Автор книги: Андрей Петров
Жанр: Поэзия, Поэзия и Драматургия
Возрастные ограничения: +16
сообщить о неприемлемом содержимом
Текущая страница: 7 (всего у книги 8 страниц)
«У меня нет ничего кроме тебя, моя жизнь…»
Странно. прошел еще один день.
неторопливо. шаркая эхом часов.
уставший вечер смял подо мной постель.
без сожаления, без лишних слов.
упал последний час полуночным гостем,
закончив отсчитывать свою жизнь,
бестактным стуком разбуженный,
вернулся, всеми забытый,
в извечный круг. опять один.
трепетом ветра коснулась ночь
жесткой щеки небритого дня.
против течения снова идти,
против себя, в кровь раздирая мысли.
так нужно. неважно кому и неважно зачем.
знает время свое ремесло,
покровом забвенья мои укрывая следы
в лесах святого безмолвия
и бесконечно далекой мечты,
сквозь пальцы ушедшей когда-то.
какой останемся памятью мы
на этой земле, согретой солнцем великой надежды
и бесконечной грусти неведенья?
что станет с делами
из праха веков сотворенных жизнью
и ушедших бесследно дорогой времен и потерь?

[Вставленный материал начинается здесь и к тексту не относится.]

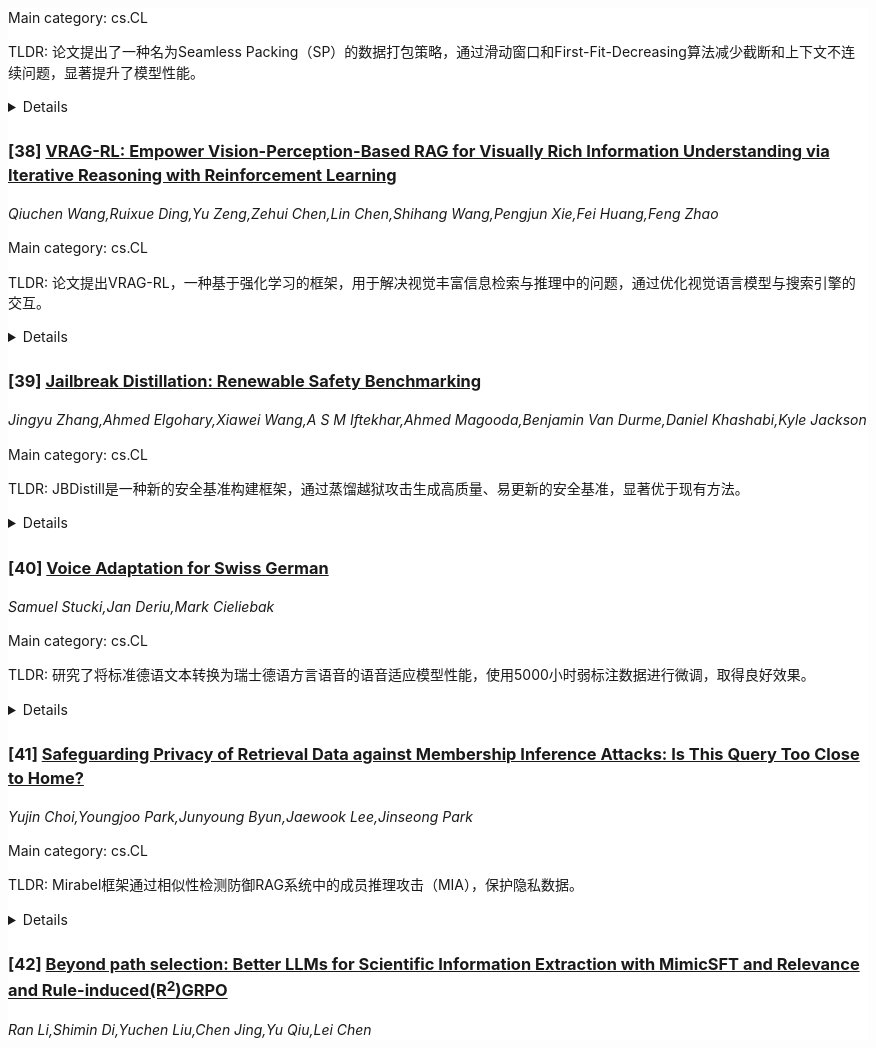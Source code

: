 Main category: cs.CL

TLDR: 论文提出了一种名为Seamless Packing（SP）的数据打包策略，通过滑动窗口和First-Fit-Decreasing算法减少截断和上下文不连续问题，显著提升了模型性能。


<details><summary>Details</summary></details>

### [38] [VRAG-RL: Empower Vision-Perception-Based RAG for Visually Rich Information Understanding via Iterative Reasoning with Reinforcement Learning](https://arxiv.org/abs/2505.22019)
*Qiuchen Wang,Ruixue Ding,Yu Zeng,Zehui Chen,Lin Chen,Shihang Wang,Pengjun Xie,Fei Huang,Feng Zhao*

Main category: cs.CL

TLDR: 论文提出VRAG-RL，一种基于强化学习的框架，用于解决视觉丰富信息检索与推理中的问题，通过优化视觉语言模型与搜索引擎的交互。


<details><summary>Details</summary></details>

### [39] [Jailbreak Distillation: Renewable Safety Benchmarking](https://arxiv.org/abs/2505.22037)
*Jingyu Zhang,Ahmed Elgohary,Xiawei Wang,A S M Iftekhar,Ahmed Magooda,Benjamin Van Durme,Daniel Khashabi,Kyle Jackson*

Main category: cs.CL

TLDR: JBDistill是一种新的安全基准构建框架，通过蒸馏越狱攻击生成高质量、易更新的安全基准，显著优于现有方法。


<details><summary>Details</summary></details>

### [40] [Voice Adaptation for Swiss German](https://arxiv.org/abs/2505.22054)
*Samuel Stucki,Jan Deriu,Mark Cieliebak*

Main category: cs.CL

TLDR: 研究了将标准德语文本转换为瑞士德语方言语音的语音适应模型性能，使用5000小时弱标注数据进行微调，取得良好效果。


<details><summary>Details</summary></details>

### [41] [Safeguarding Privacy of Retrieval Data against Membership Inference Attacks: Is This Query Too Close to Home?](https://arxiv.org/abs/2505.22061)
*Yujin Choi,Youngjoo Park,Junyoung Byun,Jaewook Lee,Jinseong Park*

Main category: cs.CL

TLDR: Mirabel框架通过相似性检测防御RAG系统中的成员推理攻击（MIA），保护隐私数据。


<details><summary>Details</summary></details>

### [42] [Beyond path selection: Better LLMs for Scientific Information Extraction with MimicSFT and Relevance and Rule-induced(R$^2$)GRPO](https://arxiv.org/abs/2505.22068)
*Ran Li,Shimin Di,Yuchen Liu,Chen Jing,Yu Qiu,Lei Chen*
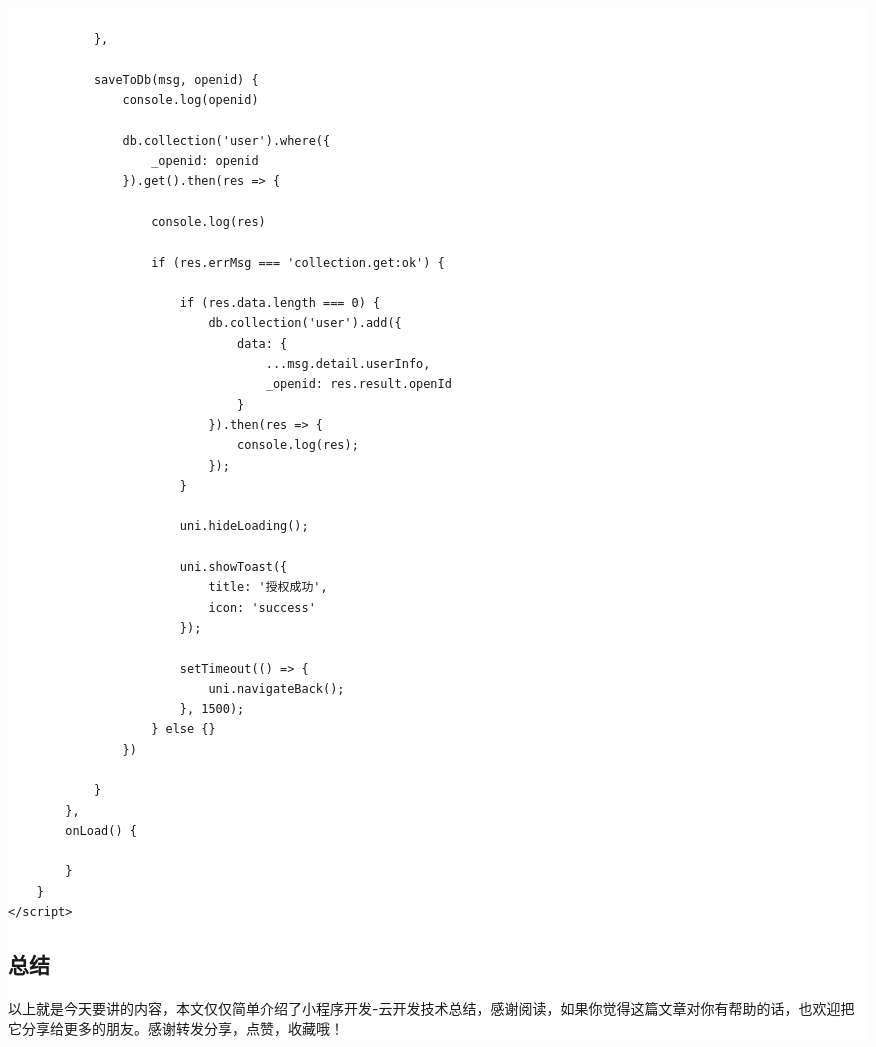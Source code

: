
 ```
				
			},
			
			saveToDb(msg, openid) {
				console.log(openid)
				
				db.collection('user').where({
					_openid: openid
				}).get().then(res => {
				
					console.log(res)
					
					if (res.errMsg === 'collection.get:ok') {
					
						if (res.data.length === 0) {
							db.collection('user').add({
								data: {
									...msg.detail.userInfo,
									_openid: res.result.openId
								}
							}).then(res => {
								console.log(res);
							});
						}
						
						uni.hideLoading();
						
						uni.showToast({
							title: '授权成功',
							icon: 'success'
						});
						
						setTimeout(() => {
							uni.navigateBack();
						}, 1500);
					} else {}
				})

			}
		},
		onLoad() {

		}
	}
</script>
```

## **总结**

以上就是今天要讲的内容，本文仅仅简单介绍了小程序开发-云开发技术总结，感谢阅读，如果你觉得这篇文章对你有帮助的话，也欢迎把它分享给更多的朋友。感谢转发分享，点赞，收藏哦！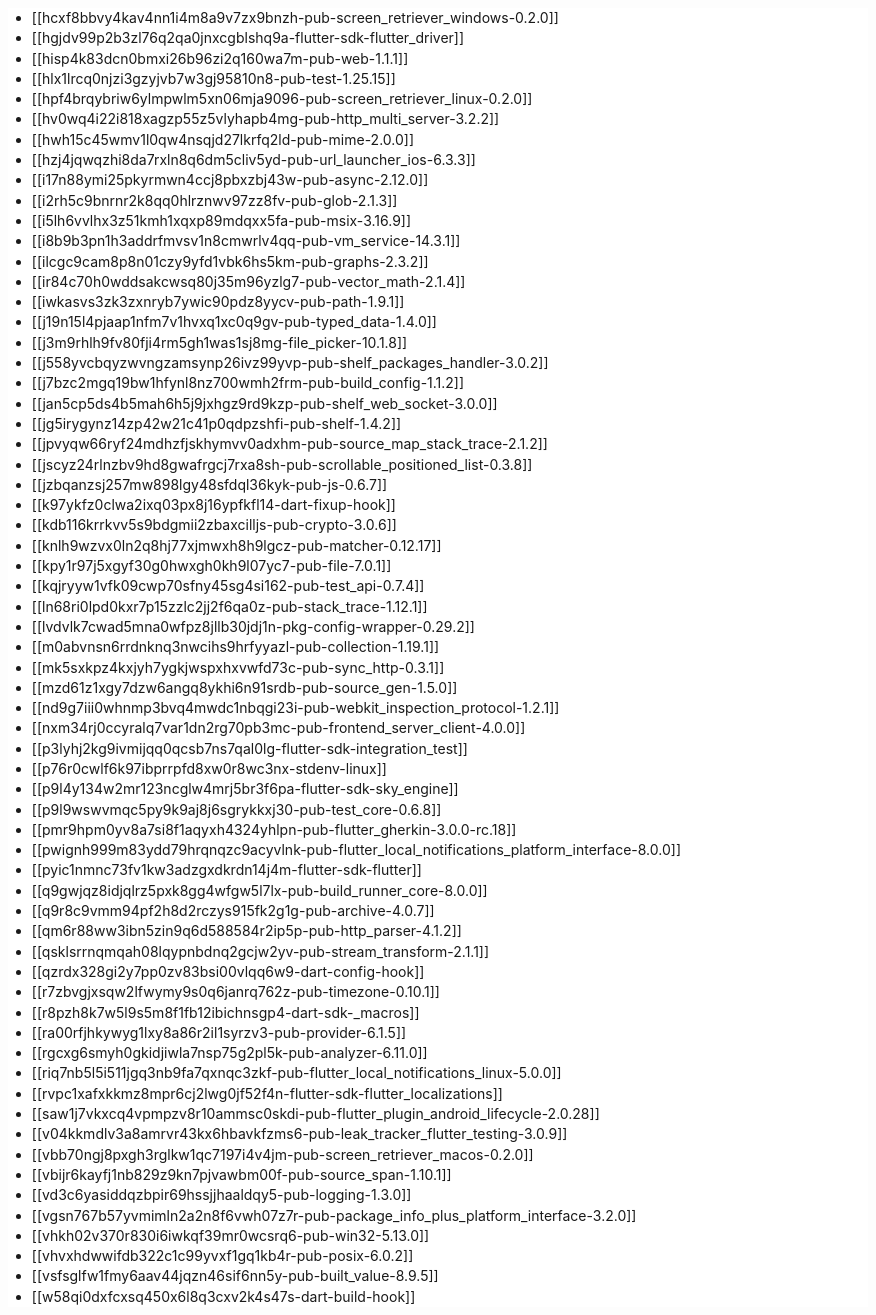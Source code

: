 - [[hcxf8bbvy4kav4nn1i4m8a9v7zx9bnzh-pub-screen_retriever_windows-0.2.0]]
- [[hgjdv99p2b3zl76q2qa0jnxcgblshq9a-flutter-sdk-flutter_driver]]
- [[hisp4k83dcn0bmxi26b96zi2q160wa7m-pub-web-1.1.1]]
- [[hlx1lrcq0njzi3gzyjvb7w3gj95810n8-pub-test-1.25.15]]
- [[hpf4brqybriw6ylmpwlm5xn06mja9096-pub-screen_retriever_linux-0.2.0]]
- [[hv0wq4i22i818xagzp55z5vlyhapb4mg-pub-http_multi_server-3.2.2]]
- [[hwh15c45wmv1l0qw4nsqjd27lkrfq2ld-pub-mime-2.0.0]]
- [[hzj4jqwqzhi8da7rxln8q6dm5cliv5yd-pub-url_launcher_ios-6.3.3]]
- [[i17n88ymi25pkyrmwn4ccj8pbxzbj43w-pub-async-2.12.0]]
- [[i2rh5c9bnrnr2k8qq0hlrznwv97zz8fv-pub-glob-2.1.3]]
- [[i5lh6vvlhx3z51kmh1xqxp89mdqxx5fa-pub-msix-3.16.9]]
- [[i8b9b3pn1h3addrfmvsv1n8cmwrlv4qq-pub-vm_service-14.3.1]]
- [[ilcgc9cam8p8n01czy9yfd1vbk6hs5km-pub-graphs-2.3.2]]
- [[ir84c70h0wddsakcwsq80j35m96yzlg7-pub-vector_math-2.1.4]]
- [[iwkasvs3zk3zxnryb7ywic90pdz8yycv-pub-path-1.9.1]]
- [[j19n15l4pjaap1nfm7v1hvxq1xc0q9gv-pub-typed_data-1.4.0]]
- [[j3m9rhlh9fv80fji4rm5gh1was1sj8mg-file_picker-10.1.8]]
- [[j558yvcbqyzwvngzamsynp26ivz99yvp-pub-shelf_packages_handler-3.0.2]]
- [[j7bzc2mgq19bw1hfynl8nz700wmh2frm-pub-build_config-1.1.2]]
- [[jan5cp5ds4b5mah6h5j9jxhgz9rd9kzp-pub-shelf_web_socket-3.0.0]]
- [[jg5irygynz14zp42w21c41p0qdpzshfi-pub-shelf-1.4.2]]
- [[jpvyqw66ryf24mdhzfjskhymvv0adxhm-pub-source_map_stack_trace-2.1.2]]
- [[jscyz24rlnzbv9hd8gwafrgcj7rxa8sh-pub-scrollable_positioned_list-0.3.8]]
- [[jzbqanzsj257mw898lgy48sfdql36kyk-pub-js-0.6.7]]
- [[k97ykfz0clwa2ixq03px8j16ypfkfl14-dart-fixup-hook]]
- [[kdb116krrkvv5s9bdgmii2zbaxcilljs-pub-crypto-3.0.6]]
- [[knlh9wzvx0ln2q8hj77xjmwxh8h9lgcz-pub-matcher-0.12.17]]
- [[kpy1r97j5xgyf30g0hwxgh0kh9l07yc7-pub-file-7.0.1]]
- [[kqjryyw1vfk09cwp70sfny45sg4si162-pub-test_api-0.7.4]]
- [[ln68ri0lpd0kxr7p15zzlc2jj2f6qa0z-pub-stack_trace-1.12.1]]
- [[lvdvlk7cwad5mna0wfpz8jllb30jdj1n-pkg-config-wrapper-0.29.2]]
- [[m0abvnsn6rrdnknq3nwcihs9hrfyyazl-pub-collection-1.19.1]]
- [[mk5sxkpz4kxjyh7ygkjwspxhxvwfd73c-pub-sync_http-0.3.1]]
- [[mzd61z1xgy7dzw6angq8ykhi6n91srdb-pub-source_gen-1.5.0]]
- [[nd9g7iii0whnmp3bvq4mwdc1nbqgi23i-pub-webkit_inspection_protocol-1.2.1]]
- [[nxm34rj0ccyralq7var1dn2rg70pb3mc-pub-frontend_server_client-4.0.0]]
- [[p3lyhj2kg9ivmijqq0qcsb7ns7qal0lg-flutter-sdk-integration_test]]
- [[p76r0cwlf6k97ibprrpfd8xw0r8wc3nx-stdenv-linux]]
- [[p9l4y134w2mr123ncglw4mrj5br3f6pa-flutter-sdk-sky_engine]]
- [[p9l9wswvmqc5py9k9aj8j6sgrykkxj30-pub-test_core-0.6.8]]
- [[pmr9hpm0yv8a7si8f1aqyxh4324yhlpn-pub-flutter_gherkin-3.0.0-rc.18]]
- [[pwignh999m83ydd79hrqnqzc9acyvlnk-pub-flutter_local_notifications_platform_interface-8.0.0]]
- [[pyic1nmnc73fv1kw3adzgxdkrdn14j4m-flutter-sdk-flutter]]
- [[q9gwjqz8idjqlrz5pxk8gg4wfgw5l7lx-pub-build_runner_core-8.0.0]]
- [[q9r8c9vmm94pf2h8d2rczys915fk2g1g-pub-archive-4.0.7]]
- [[qm6r88ww3ibn5zin9q6d588584r2ip5p-pub-http_parser-4.1.2]]
- [[qsklsrrnqmqah08lqypnbdnq2gcjw2yv-pub-stream_transform-2.1.1]]
- [[qzrdx328gi2y7pp0zv83bsi00vlqq6w9-dart-config-hook]]
- [[r7zbvgjxsqw2lfwymy9s0q6janrq762z-pub-timezone-0.10.1]]
- [[r8pzh8k7w5l9s5m8f1fb12ibichnsgp4-dart-sdk-_macros]]
- [[ra00rfjhkywyg1lxy8a86r2il1syrzv3-pub-provider-6.1.5]]
- [[rgcxg6smyh0gkidjiwla7nsp75g2pl5k-pub-analyzer-6.11.0]]
- [[riq7nb5l5i511jgq3nb9fa7qxnqc3zkf-pub-flutter_local_notifications_linux-5.0.0]]
- [[rvpc1xafxkkmz8mpr6cj2lwg0jf52f4n-flutter-sdk-flutter_localizations]]
- [[saw1j7vkxcq4vpmpzv8r10ammsc0skdi-pub-flutter_plugin_android_lifecycle-2.0.28]]
- [[v04kkmdlv3a8amrvr43kx6hbavkfzms6-pub-leak_tracker_flutter_testing-3.0.9]]
- [[vbb70ngj8pxgh3rglkw1qc7197i4v4jm-pub-screen_retriever_macos-0.2.0]]
- [[vbijr6kayfj1nb829z9kn7pjvawbm00f-pub-source_span-1.10.1]]
- [[vd3c6yasiddqzbpir69hssjjhaaldqy5-pub-logging-1.3.0]]
- [[vgsn767b57yvmimln2a2n8f6vwh07z7r-pub-package_info_plus_platform_interface-3.2.0]]
- [[vhkh02v370r830i6iwkqf39mr0wcsrq6-pub-win32-5.13.0]]
- [[vhvxhdwwifdb322c1c99yvxf1gq1kb4r-pub-posix-6.0.2]]
- [[vsfsglfw1fmy6aav44jqzn46sif6nn5y-pub-built_value-8.9.5]]
- [[w58qi0dxfcxsq450x6l8q3cxv2k4s47s-dart-build-hook]]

услышан ли голос того, кто имя беззвучно шептал
ночью бессонной, нас призывая к смирению?
– все позади. так было, так будет, так есть
в этом мире иллюзий и страхов,
живущих в садах одиночества душ
с потерянной памятью. великих архатов
достигнет лишь тот, чье сердце покоем полно
и безмятежно взирает на день быстротечный,
в котором – свободно оно.
«Будь что будет…»
У меня нет ничего кроме тебя, моя жизнь.
в беспечной свободе твоя правда.
в том вдохе, в котором исчезнет последняя мысль,
в том взгляде, который не видит пути обратно.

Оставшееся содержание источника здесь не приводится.